Stored data:
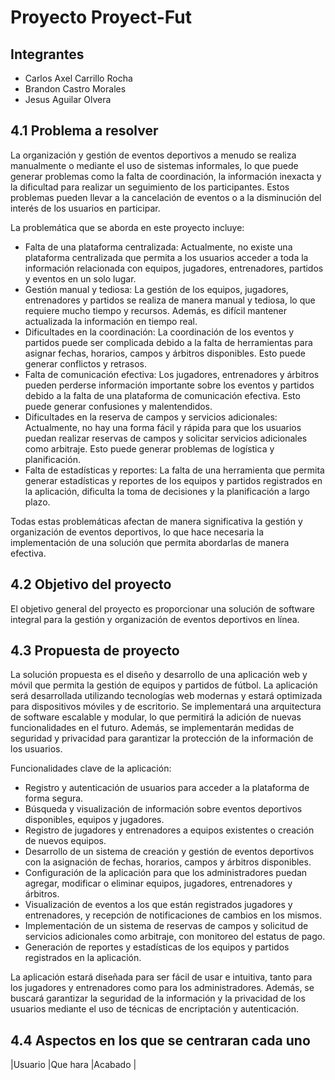 # Proyecto Proyect-Fut

## Integrantes
- Carlos Axel Carrillo Rocha
- Brandon Castro Morales
- Jesus Aguilar Olvera

## 4.1 Problema a resolver

La organización y gestión de eventos deportivos a menudo se realiza manualmente o mediante el uso de sistemas informales, lo que puede generar problemas como la falta de coordinación, la información inexacta y la dificultad para realizar un seguimiento de los participantes. Estos problemas pueden llevar a la cancelación de eventos o a la disminución del interés de los usuarios en participar.

La problemática que se aborda en este proyecto incluye: 
- Falta de una plataforma centralizada: Actualmente, no existe una plataforma centralizada que permita a los usuarios acceder a toda la información relacionada con equipos, jugadores, entrenadores, partidos y eventos en un solo lugar. 
- Gestión manual y tediosa: La gestión de los equipos, jugadores, entrenadores y partidos se realiza de manera manual y tediosa, lo que requiere mucho tiempo y recursos. Además, es difícil mantener actualizada la información en tiempo real.
- Dificultades en la coordinación: La coordinación de los eventos y partidos puede ser complicada debido a la falta de herramientas para asignar fechas, horarios, campos y árbitros disponibles. Esto puede generar conflictos y retrasos. 
- Falta de comunicación efectiva: Los jugadores, entrenadores y árbitros pueden perderse información importante sobre los eventos y partidos debido a la falta de una plataforma de comunicación efectiva. Esto puede generar confusiones y malentendidos.
- Dificultades en la reserva de campos y servicios adicionales: Actualmente, no hay una forma fácil y rápida para que los usuarios puedan realizar reservas de campos y solicitar servicios adicionales como arbitraje. Esto puede generar problemas de logística y planificación.
- Falta de estadísticas y reportes: La falta de una herramienta que permita generar estadísticas y reportes de los equipos y partidos registrados en la aplicación, dificulta la toma de decisiones y la planificación a largo plazo.

Todas estas problemáticas afectan de manera significativa la gestión y organización de eventos deportivos, lo que hace necesaria la implementación de una solución que permita abordarlas de manera efectiva.

## 4.2 Objetivo del proyecto

El objetivo general del proyecto es proporcionar una solución de software integral para la gestión y organización de eventos deportivos en línea.

## 4.3 Propuesta de proyecto

La solución propuesta es el diseño y desarrollo de una aplicación web y móvil que permita la gestión de equipos y partidos de fútbol. La aplicación será desarrollada utilizando tecnologías web modernas y estará optimizada para dispositivos móviles y de escritorio. Se implementará una arquitectura de software escalable y modular, lo que permitirá la adición de nuevas funcionalidades en el futuro. Además, se implementarán medidas de seguridad y privacidad para garantizar la protección de la información de los usuarios.

Funcionalidades clave de la aplicación:
- Registro y autenticación de usuarios para acceder a la plataforma de forma segura.
- Búsqueda y visualización de información sobre eventos deportivos disponibles, equipos y jugadores.
- Registro de jugadores y entrenadores a equipos existentes o creación de nuevos equipos.
- Desarrollo de un sistema de creación y gestión de eventos deportivos con la asignación de fechas, horarios, campos y árbitros disponibles.
- Configuración de la aplicación para que los administradores puedan agregar, modificar o eliminar equipos, jugadores, entrenadores y árbitros.
- Visualización de eventos a los que están registrados jugadores y entrenadores, y recepción de notificaciones de cambios en los mismos.
- Implementación de un sistema de reservas de campos y solicitud de servicios adicionales como arbitraje, con monitoreo del estatus de pago.
- Generación de reportes y estadísticas de los equipos y partidos registrados en la aplicación.

La aplicación estará diseñada para ser fácil de usar e intuitiva, tanto para los jugadores y entrenadores como para los administradores. Además, se buscará garantizar la seguridad de la información y la privacidad de los usuarios mediante el uso de técnicas de encriptación y autenticación.


## 4.4 Aspectos en los que se centraran cada uno
|Usuario  |Que hara   |Acabado |












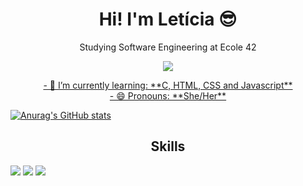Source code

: ##

<h1 align="center">Hi! I'm Letícia 😎</h1>

<p align="center">Studying Software Engineering at Ecole 42</p>

<p align="center">
  <a href="https://t.me/let_franca" rel="nofollow">
    <img src="https://img.shields.io/badge/Telegram-2CA5E0?style=for-the-badge&logo=telegram&logoColor=white"/>
</p>

<p align="center">
- 🌱 I’m currently learning: **C, HTML, CSS and Javascript**<br>
- 😄 Pronouns: **She/Her**
</p>

[![Anurag's GitHub stats](https://github-readme-stats.vercel.app/api?username=Leticia-Franca&show_icons=true&theme=outrun&border_radius=30&title_color=ff64da)](https://github.com/anuraghazra/github-readme-stats)

<h2 align="center">Skills</h2>

<img src="https://img.shields.io/badge/C-00599C?style=for-the-badge&logo=c&logoColor=white"/> <img src="https://img.shields.io/badge/HTML5-E34F26?style=for-the-badge&logo=html5&logoColor=white"/> <img src="https://img.shields.io/badge/CSS3-1572B6?style=for-the-badge&logo=css3&logoColor=white" />
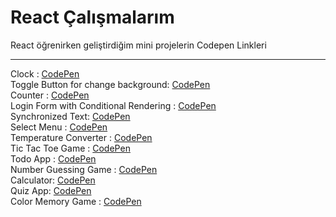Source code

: # React Çalışmalarım
React öğrenirken geliştirdiğim mini projelerin Codepen Linkleri

<hr>

Clock : <a href="https://codepen.io/ogzCode/pen/MWVBjEG">CodePen</a><br>
Toggle Button for change background: <a href="https://codepen.io/ogzCode/pen/jOzpMZY">CodePen</a><br>
Counter : <a href="https://codepen.io/ogzCode/pen/GRxBGVG">CodePen</a><br>
Login Form with Conditional Rendering : <a href="https://codepen.io/ogzCode/pen/gOedROz">CodePen</a><br>
Synchronized Text: <a href="https://codepen.io/ogzCode/pen/vYRQjoM">CodePen</a><br>
Select Menu : <a href="https://codepen.io/ogzCode/pen/bGvzOpj">CodePen</a><br>
Temperature Converter : <a href="https://codepen.io/ogzCode/pen/mdxYZPQ">CodePen</a><br>
Tic Tac Toe Game : <a href="https://codepen.io/ogzCode/pen/JjvjpqP">CodePen</a><br>
Todo App : <a href="https://codepen.io/ogzCode/pen/ZEoYeEY">CodePen</a><br>
Number Guessing Game : <a href="https://codepen.io/ogzCode/pen/MWGjwgq">CodePen</a><br>
Calculator: <a href="https://codepen.io/ogzCode/pen/eYrVwLJ">CodePen</a><br>
Quiz App: <a href="https://codepen.io/ogzCode/pen/XWqYdxY">CodePen</a><br>
Color Memory Game : <a href="https://codepen.io/ogzCode/pen/oNdawXy">CodePen</a>
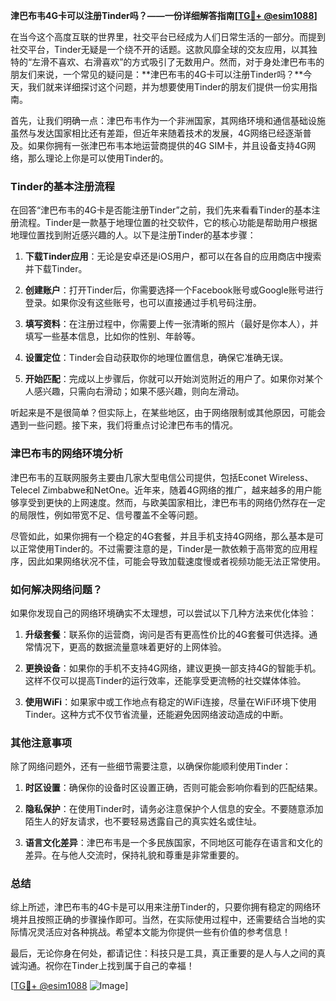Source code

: **津巴布韦4G卡可以注册Tinder吗？——一份详细解答指南[[TG💪+ @esim1088](https://t.me/s/esim1088)]**

在当今这个高度互联的世界里，社交平台已经成为人们日常生活的一部分。而提到社交平台，Tinder无疑是一个绕不开的话题。这款风靡全球的交友应用，以其独特的“左滑不喜欢、右滑喜欢”的方式吸引了无数用户。然而，对于身处津巴布韦的朋友们来说，一个常见的疑问是：**津巴布韦的4G卡可以注册Tinder吗？**今天，我们就来详细探讨这个问题，并为想要使用Tinder的朋友们提供一份实用指南。

首先，让我们明确一点：津巴布韦作为一个非洲国家，其网络环境和通信基础设施虽然与发达国家相比还有差距，但近年来随着技术的发展，4G网络已经逐渐普及。如果你拥有一张津巴布韦本地运营商提供的4G SIM卡，并且设备支持4G网络，那么理论上你是可以使用Tinder的。

### Tinder的基本注册流程

在回答“津巴布韦的4G卡是否能注册Tinder”之前，我们先来看看Tinder的基本注册流程。Tinder是一款基于地理位置的社交软件，它的核心功能是帮助用户根据地理位置找到附近感兴趣的人。以下是注册Tinder的基本步骤：

1. **下载Tinder应用**：无论是安卓还是iOS用户，都可以在各自的应用商店中搜索并下载Tinder。
   
2. **创建账户**：打开Tinder后，你需要选择一个Facebook账号或Google账号进行登录。如果你没有这些账号，也可以直接通过手机号码注册。

3. **填写资料**：在注册过程中，你需要上传一张清晰的照片（最好是你本人），并填写一些基本信息，比如你的性别、年龄等。

4. **设置定位**：Tinder会自动获取你的地理位置信息，确保它准确无误。

5. **开始匹配**：完成以上步骤后，你就可以开始浏览附近的用户了。如果你对某个人感兴趣，只需向右滑动；如果不感兴趣，则向左滑动。

听起来是不是很简单？但实际上，在某些地区，由于网络限制或其他原因，可能会遇到一些问题。接下来，我们将重点讨论津巴布韦的情况。

### 津巴布韦的网络环境分析

津巴布韦的互联网服务主要由几家大型电信公司提供，包括Econet Wireless、Telecel Zimbabwe和NetOne。近年来，随着4G网络的推广，越来越多的用户能够享受到更快的上网速度。然而，与欧美国家相比，津巴布韦的网络仍然存在一定的局限性，例如带宽不足、信号覆盖不全等问题。

尽管如此，如果你拥有一个稳定的4G套餐，并且手机支持4G网络，那么基本是可以正常使用Tinder的。不过需要注意的是，Tinder是一款依赖于高带宽的应用程序，因此如果网络状况不佳，可能会导致加载速度慢或者视频功能无法正常使用。

### 如何解决网络问题？

如果你发现自己的网络环境确实不太理想，可以尝试以下几种方法来优化体验：

1. **升级套餐**：联系你的运营商，询问是否有更高性价比的4G套餐可供选择。通常情况下，更高的数据流量意味着更好的上网体验。

2. **更换设备**：如果你的手机不支持4G网络，建议更换一部支持4G的智能手机。这样不仅可以提高Tinder的运行效率，还能享受更流畅的社交媒体体验。

3. **使用WiFi**：如果家中或工作地点有稳定的WiFi连接，尽量在WiFi环境下使用Tinder。这种方式不仅节省流量，还能避免因网络波动造成的中断。

### 其他注意事项

除了网络问题外，还有一些细节需要注意，以确保你能顺利使用Tinder：

1. **时区设置**：确保你的设备时区设置正确，否则可能会影响你看到的匹配结果。

2. **隐私保护**：在使用Tinder时，请务必注意保护个人信息的安全。不要随意添加陌生人的好友请求，也不要轻易透露自己的真实姓名或住址。

3. **语言文化差异**：津巴布韦是一个多民族国家，不同地区可能存在语言和文化的差异。在与他人交流时，保持礼貌和尊重是非常重要的。

### 总结

综上所述，津巴布韦的4G卡是可以用来注册Tinder的，只要你拥有稳定的网络环境并且按照正确的步骤操作即可。当然，在实际使用过程中，还需要结合当地的实际情况灵活应对各种挑战。希望本文能为你提供一些有价值的参考信息！

最后，无论你身在何处，都请记住：科技只是工具，真正重要的是人与人之间的真诚沟通。祝你在Tinder上找到属于自己的幸福！

[[TG💪+ @esim1088](https://t.me/s/esim1088) ![Image](https://i.postimg.cc/4NQfJmqS/Snipaste-2025-05-13-00-14-12.png)]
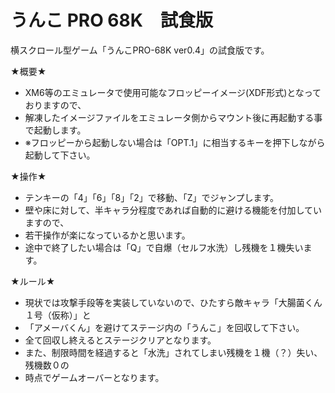 # うんこ PRO 68K　試食版
横スクロール型ゲーム「うんこPRO-68K ver0.4」の試食版です。

★概要★
- XM6等のエミュレータで使用可能なフロッピーイメージ(XDF形式)となっておりますので、
- 解凍したイメージファイルをエミュレータ側からマウント後に再起動する事で起動します。
- ※フロッピーから起動しない場合は「OPT.1」に相当するキーを押下しながら起動して下さい。

★操作★
- テンキーの「4」「6」「8」「2」で移動、「Z」でジャンプします。
- 壁や床に対して、半キャラ分程度であれば自動的に避ける機能を付加していますので、
- 若干操作が楽になっているかと思います。
- 途中で終了したい場合は「Q」で自爆（セルフ水洗）し残機を１機失います。

★ルール★
- 現状では攻撃手段等を実装していないので、ひたすら敵キャラ「大腸菌くん１号（仮称）」と
- 「アメーバくん」を避けてステージ内の「うんこ」を回収して下さい。
- 全て回収し終えるとステージクリアとなります。
- また、制限時間を経過すると「水洗」されてしまい残機を１機（？）失い、残機数０の
- 時点でゲームオーバーとなります。
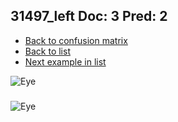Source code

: ## 31497_left Doc: 3 Pred: 2
- [Back to confusion matrix](https://github.com/juliandewit/kaggle_retinopathy/blob/master/matrix.md)
- [Back to list](https://github.com/juliandewit/kaggle_retinopathy/blob/master/lists/32/list.md)
- [Next example in list](https://github.com/juliandewit/kaggle_retinopathy/blob/master/lists/32/31/31758_left.md)

![Eye](https://retinopaty.blob.core.windows.net/size1024/31497_left_3.jpeg)

### 

![Eye]()
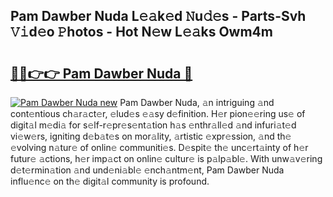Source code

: ## Pam Dawber Nuda L𝚎𝚊k𝚎d 𝙽u𝚍𝚎s - Parts-Svh 𝚅𝚒d𝚎o 𝙿hotos - Hot N𝚎w L𝚎𝚊ks Owm4m

# <h2><a href="http://kv5xhng.teov.top/?on=Pam+Dawber+Nuda">🔗🔗👉👉 Pam Dawber Nuda 🔗</a></h2>

[![Pam Dawber Nuda new](https://i.imgur.com/QqkWNDz.gif)](http://kv5xhng.teov.top/?on=Pam+Dawber+Nuda)
Pam Dawber Nuda, 𝚊n intriguing 𝚊nd cont𝚎ntious ch𝚊r𝚊ct𝚎r, 𝚎lud𝚎s 𝚎𝚊sy d𝚎finition. H𝚎r pion𝚎𝚎ring us𝚎 of digit𝚊l m𝚎di𝚊 for s𝚎lf-r𝚎pr𝚎s𝚎nt𝚊tion h𝚊s 𝚎nthr𝚊ll𝚎d 𝚊nd infuri𝚊t𝚎d vi𝚎w𝚎rs, igniting d𝚎b𝚊t𝚎s on mor𝚊lity, 𝚊rtistic 𝚎xpr𝚎ssion, 𝚊nd th𝚎 𝚎volving n𝚊tur𝚎 of onlin𝚎 communiti𝚎s. D𝚎spit𝚎 th𝚎 unc𝚎rt𝚊inty of h𝚎r futur𝚎 𝚊ctions, h𝚎r imp𝚊ct on onlin𝚎 cultur𝚎 is p𝚊lp𝚊bl𝚎. With unw𝚊v𝚎ring d𝚎t𝚎rmin𝚊tion 𝚊nd und𝚎ni𝚊bl𝚎 𝚎nch𝚊ntm𝚎nt, Pam Dawber Nuda influ𝚎nc𝚎 on th𝚎 digit𝚊l community is profound.
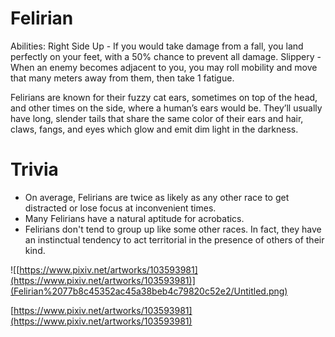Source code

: # Felirian

Abilities: Right Side Up - If you would take damage from a fall, you land perfectly on your feet, with a 50% chance to prevent all damage.
Slippery - When an enemy becomes adjacent to you, you may roll mobility and move that many meters away from them, then take 1 fatigue.

Felirians are known for their fuzzy cat ears, sometimes on top of the head, and other times on the side, where a human’s ears would be. They’ll usually have long, slender tails that share the same color of their ears and hair, claws, fangs, and eyes which glow and emit dim light in the darkness.

# Trivia

- On average, Felirians are twice as likely as any other race to get distracted or lose focus at inconvenient times.
- Many Felirians have a natural aptitude for acrobatics.
- Felirians don't tend to group up like some other races. In fact, they have an instinctual tendency to act territorial in the presence of others of their kind.

![[https://www.pixiv.net/artworks/103593981](https://www.pixiv.net/artworks/103593981)](Felirian%2077b8c45352ac45a38beb4c79820c52e2/Untitled.png)

[https://www.pixiv.net/artworks/103593981](https://www.pixiv.net/artworks/103593981)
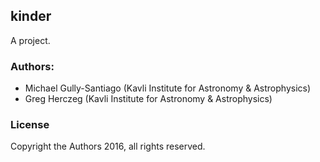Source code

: kinder
---

A project.

### Authors:  
- Michael Gully-Santiago (Kavli Institute for Astronomy & Astrophysics)
- Greg Herczeg (Kavli Institute for Astronomy & Astrophysics)

### License
Copyright the Authors 2016, all rights reserved.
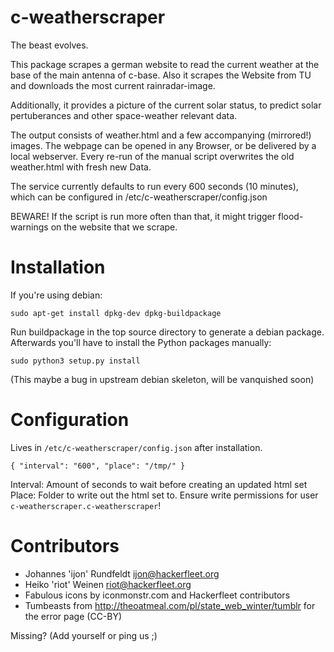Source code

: c-weatherscraper
================
The beast evolves.

This package scrapes a german website to read the current weather at the base of the main antenna of c-base. Also it
scrapes the Website from TU and downloads the most current rainradar-image.

Additionally, it provides a picture of the current solar status, to predict solar pertuberances and other space-weather
relevant data.

The output consists of weather.html and a few accompanying (mirrored!) images. The webpage can be opened in any Browser,
or be delivered by a local webserver. Every re-run of the manual script overwrites the old weather.html with fresh new
Data.

The service currently defaults to run every 600 seconds (10 minutes), which can be configured in
/etc/c-weatherscraper/config.json

BEWARE! If the script is run more often than that, it might trigger flood-warnings on the website that we scrape.

Installation
============
If you're using debian:

`sudo apt-get install dpkg-dev
dpkg-buildpackage`

Run buildpackage in the top source directory to generate a debian package.
Afterwards you'll have to install the Python packages manually:

`sudo python3 setup.py install`

(This maybe a bug in upstream debian skeleton, will be vanquished soon)


Configuration
=============
Lives in `/etc/c-weatherscraper/config.json` after installation.

`{
  "interval": "600",
  "place": "/tmp/"
}`

Interval:   Amount of seconds to wait before creating an updated html set
Place:      Folder to write out the html set to.
            Ensure write permissions for user `c-weatherscraper.c-weatherscraper`!

Contributors
============
* Johannes 'ijon' Rundfeldt <ijon@hackerfleet.org>
* Heiko 'riot' Weinen <riot@hackerfleet.org>
* Fabulous icons by iconmonstr.com and Hackerfleet contributors
* Tumbeasts from http://theoatmeal.com/pl/state_web_winter/tumblr for the error page (CC-BY)

Missing? (Add yourself or ping us ;)

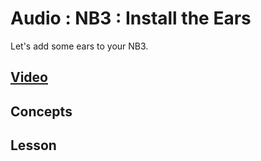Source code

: # Audio : NB3 : Install the Ears
Let's add some ears to your NB3.

## [Video](https://vimeo.com/1042943195)

## Concepts

## Lesson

WHAT TO DO:
Within the records above, count the lines that contain "center" and give only that number.

SOLVED EXERCISE:
5